Mumbai: Indian stocks declined on concern inflation will limit the central bank’s room to ease monetary policy, curbing economic growth.
Bharti Airtel Ltd, the largest mobile-phone operator, dropped to near a six-year low. Housing Development Finance Corp, the biggest mortgage lender, fell the most in a week. The BSE India Sensitive Index lost 0.2 per cent to 17,853.19 at 10.07am in Mumbai, bound for the first drop in three days.
Indian consumer prices increased 9.86 per cent in July, the Central Statistical Office said yesterday, remaining at more than 9 per cent for a fifth straight month as rising food costs offset a drop in fuel prices. Persistent price pressures may limit the Reserve Bank of India’s room to cut interest rates, threatening economic growth that’s already the slowest in almost a decade.
The central bank left rates unchanged at 8 per cent last month to tackle inflation risks as the rupee declined and the impact of deficient monsoon rains on crops threaten to boost prices.
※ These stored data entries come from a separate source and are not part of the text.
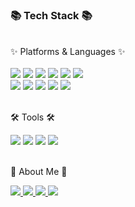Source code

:<!--
**abkorc33/abkorc33** is a ✨ _special_ ✨ repository because its `README.md` (this file) appears on your GitHub profile.

Here are some ideas to get you started:

- 🔭 I’m currently working on ...
- 🌱 I’m currently learning ...
- 👯 I’m looking to collaborate on ...
- 🤔 I’m looking for help with ...
- 💬 Ask me about ...
- 📫 How to reach me: ...
- 😄 Pronouns: ...
- ⚡ Fun fact: ...
-->
<h3>📚 Tech Stack 📚</h3>
<br>
✨ Platforms & Languages ✨
<div>
<br>
<img src="https://img.shields.io/badge/JAVA-007396?style=flat&logo=Java&logoColor=white"/>
<img src="https://img.shields.io/badge/Spring-6DB33F?style=flat&logo=Spring&logoColor=white"/>
<img src="https://img.shields.io/badge/jQuery-0769AD?style=flat&logo=jQuery&logoColor=white"/>
<img src="https://img.shields.io/badge/MySQL-4479A1?style=flat&logo=MySQL&logoColor=white"/>
<img src="https://img.shields.io/badge/Bootstrap-7952B3?style=flat&logo=Bootstrap&logoColor=white"/>
<img src="https://img.shields.io/badge/AWS-232F3E?style=flat&logo=Amazon AWS&logoColor=white"/>
<br>
<img src="https://img.shields.io/badge/ReactNative-61DAFB?style=flat&logo=React&logoColor=white"/>
<img src="https://img.shields.io/badge/HTML5-E34F26?style=flat&logo=HTML5&logoColor=white"/>
<img src="https://img.shields.io/badge/css-1572B6?style=flat&logo=CSS3&logoColor=white"/>
<img src="https://img.shields.io/badge/JavaScript-F7DF1E?style=flat&logo=Javascript&logoColor=white"/>
<img src="https://img.shields.io/badge/TypeScript-3178C6?style=flat&logo=TypeScript&logoColor=white"/>
<br>
<br>
</div>

🛠️ Tools 🛠️
<div>
<img src="https://img.shields.io/badge/Tomcat-F8DC75?style=flat&logo=Apache Tomcat&logoColor=white"/>
<img src="https://img.shields.io/badge/Visual Studio Code-007ACC?style=style=flat&logo=Visual Studio Code&logoColor=white"/>
<img src="https://img.shields.io/badge/GitHub-181717?style=style=flat&logo=GitHub&logoColor=white"/>
<img src="https://img.shields.io/badge/Git-F05032?style=style=flat&logo=Git&logoColor=white"/>
<br>
<br>
</div>

🌱 About Me 🌱
<div>
   <a href="https://www.notion.so/Kim-Su-Hyeon-1b636ef425024d29a5ec9668f4438ee1">
    <img src="https://img.shields.io/badge/Portfolio-EE4353?style=style=flat&logo=Notion&logoColor=white"/>
  </a>
  <a href="https://abkorc33.tistory.com/">
    <img src="https://img.shields.io/badge/Blog-09B3AF?style=style=flat&logo=Storyblok&logoColor=white"/>
  </a>
  <a href="https://google.com/">
    <img src="https://img.shields.io/badge/Gmail-EA4335?style=style=flat&logo=Gmail&logoColor=white"/>
  </a>
  <a href="https://github.com/abkorc33">
    <img src="https://img.shields.io/badge/GitHub-181717?style=style=flat&logo=GitHub&logoColor=white"/>
  </a>
</div>
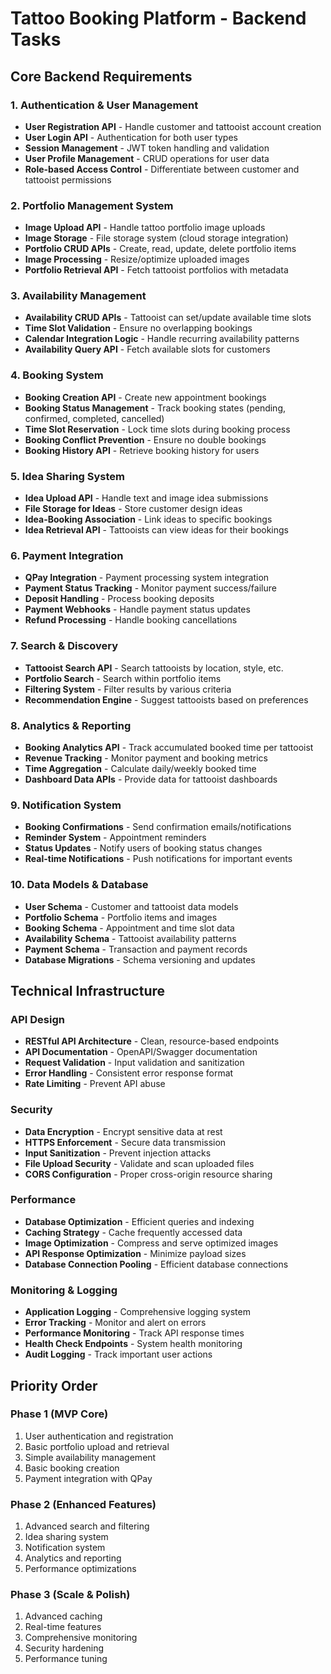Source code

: # Tattoo Booking Platform - Backend Tasks

## Core Backend Requirements

### 1. Authentication & User Management
- **User Registration API** - Handle customer and tattooist account creation
- **User Login API** - Authentication for both user types
- **Session Management** - JWT token handling and validation
- **User Profile Management** - CRUD operations for user data
- **Role-based Access Control** - Differentiate between customer and tattooist permissions

### 2. Portfolio Management System
- **Image Upload API** - Handle tattoo portfolio image uploads
- **Image Storage** - File storage system (cloud storage integration)
- **Portfolio CRUD APIs** - Create, read, update, delete portfolio items
- **Image Processing** - Resize/optimize uploaded images
- **Portfolio Retrieval API** - Fetch tattooist portfolios with metadata

### 3. Availability Management
- **Availability CRUD APIs** - Tattooist can set/update available time slots
- **Time Slot Validation** - Ensure no overlapping bookings
- **Calendar Integration Logic** - Handle recurring availability patterns
- **Availability Query API** - Fetch available slots for customers

### 4. Booking System
- **Booking Creation API** - Create new appointment bookings
- **Booking Status Management** - Track booking states (pending, confirmed, completed, cancelled)
- **Time Slot Reservation** - Lock time slots during booking process
- **Booking Conflict Prevention** - Ensure no double bookings
- **Booking History API** - Retrieve booking history for users

### 5. Idea Sharing System
- **Idea Upload API** - Handle text and image idea submissions
- **File Storage for Ideas** - Store customer design ideas
- **Idea-Booking Association** - Link ideas to specific bookings
- **Idea Retrieval API** - Tattooists can view ideas for their bookings

### 6. Payment Integration
- **QPay Integration** - Payment processing system integration
- **Payment Status Tracking** - Monitor payment success/failure
- **Deposit Handling** - Process booking deposits
- **Payment Webhooks** - Handle payment status updates
- **Refund Processing** - Handle booking cancellations

### 7. Search & Discovery
- **Tattooist Search API** - Search tattooists by location, style, etc.
- **Portfolio Search** - Search within portfolio items
- **Filtering System** - Filter results by various criteria
- **Recommendation Engine** - Suggest tattooists based on preferences

### 8. Analytics & Reporting
- **Booking Analytics API** - Track accumulated booked time per tattooist
- **Revenue Tracking** - Monitor payment and booking metrics
- **Time Aggregation** - Calculate daily/weekly booked time
- **Dashboard Data APIs** - Provide data for tattooist dashboards

### 9. Notification System
- **Booking Confirmations** - Send confirmation emails/notifications
- **Reminder System** - Appointment reminders
- **Status Updates** - Notify users of booking status changes
- **Real-time Notifications** - Push notifications for important events

### 10. Data Models & Database
- **User Schema** - Customer and tattooist data models
- **Portfolio Schema** - Portfolio items and images
- **Booking Schema** - Appointment and time slot data
- **Availability Schema** - Tattooist availability patterns
- **Payment Schema** - Transaction and payment records
- **Database Migrations** - Schema versioning and updates

## Technical Infrastructure

### API Design
- **RESTful API Architecture** - Clean, resource-based endpoints
- **API Documentation** - OpenAPI/Swagger documentation
- **Request Validation** - Input validation and sanitization
- **Error Handling** - Consistent error response format
- **Rate Limiting** - Prevent API abuse

### Security
- **Data Encryption** - Encrypt sensitive data at rest
- **HTTPS Enforcement** - Secure data transmission
- **Input Sanitization** - Prevent injection attacks
- **File Upload Security** - Validate and scan uploaded files
- **CORS Configuration** - Proper cross-origin resource sharing

### Performance
- **Database Optimization** - Efficient queries and indexing
- **Caching Strategy** - Cache frequently accessed data
- **Image Optimization** - Compress and serve optimized images
- **API Response Optimization** - Minimize payload sizes
- **Database Connection Pooling** - Efficient database connections

### Monitoring & Logging
- **Application Logging** - Comprehensive logging system
- **Error Tracking** - Monitor and alert on errors
- **Performance Monitoring** - Track API response times
- **Health Check Endpoints** - System health monitoring
- **Audit Logging** - Track important user actions

## Priority Order

### Phase 1 (MVP Core)
1. User authentication and registration
2. Basic portfolio upload and retrieval
3. Simple availability management
4. Basic booking creation
5. Payment integration with QPay

### Phase 2 (Enhanced Features)
1. Advanced search and filtering
2. Idea sharing system
3. Notification system
4. Analytics and reporting
5. Performance optimizations

### Phase 3 (Scale & Polish)
1. Advanced caching
2. Real-time features
3. Comprehensive monitoring
4. Security hardening
5. Performance tuning
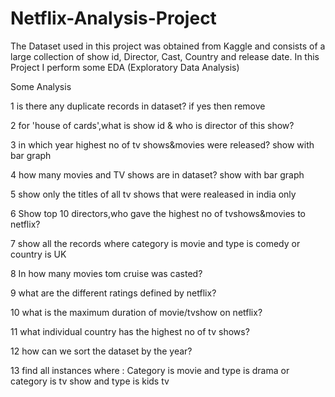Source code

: # Netflix-Analysis-Project

The Dataset used in this project was obtained from Kaggle and consists of a large collection of show id, Director, Cast, Country and release date.
In this Project I perform some EDA (Exploratory Data Analysis)

Some Analysis 

1 is there any duplicate records in dataset? if yes then remove

2 for 'house of cards',what is show id & who is director of this show?

3 in which year highest no of tv shows&movies were released? show with bar graph

4 how many movies and TV shows are in dataset? show with bar graph

5 show only the titles of all tv shows that were realeased in india only

6 Show top 10 directors,who gave the highest no of tvshows&movies to netflix?

7 show all the records where category is movie and type is comedy or country is UK

8 In how many movies tom cruise was casted?

9 what are the different ratings defined by netflix?

10 what is the maximum duration of movie/tvshow on netflix?

11 what individual country has the highest no of tv shows?

12 how can we sort the dataset by the year?

13 find all instances where :
Category is movie and type is drama or category is tv show and type is kids tv
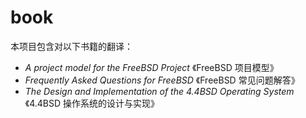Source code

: # book

本项目包含对以下书籍的翻译：

- *A project model for the FreeBSD Project*  《FreeBSD 项目模型》
- *Frequently Asked Questions for FreeBSD* 《FreeBSD 常见问题解答》
- *The Design and Implementation of the 4.4BSD Operating System* 《4.4BSD 操作系统的设计与实现》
Asia’s third-largest economy grew 5.3 per cent in the March quarter, the weakest pace in nine years.
Borrowing costs will fall when inflation cools, Deputy Governor K.C. Chakrabarty said on August 16. Price growth of 5 per cent is within the bank’s “comfort zone”, he said.
The Sensex has increased 16 per cent this year, helped by record overseas investor purchases. Foreign funds bought a net $58 million (Dh213 million) of stocks on August 17, the 15th consecutive day of net purchases, taking their investments in equities this year to $11.5 billion, data from the regulator show. That’s an all-time high for the period and the most this year among 10 Asian markets tracked by Bloomberg.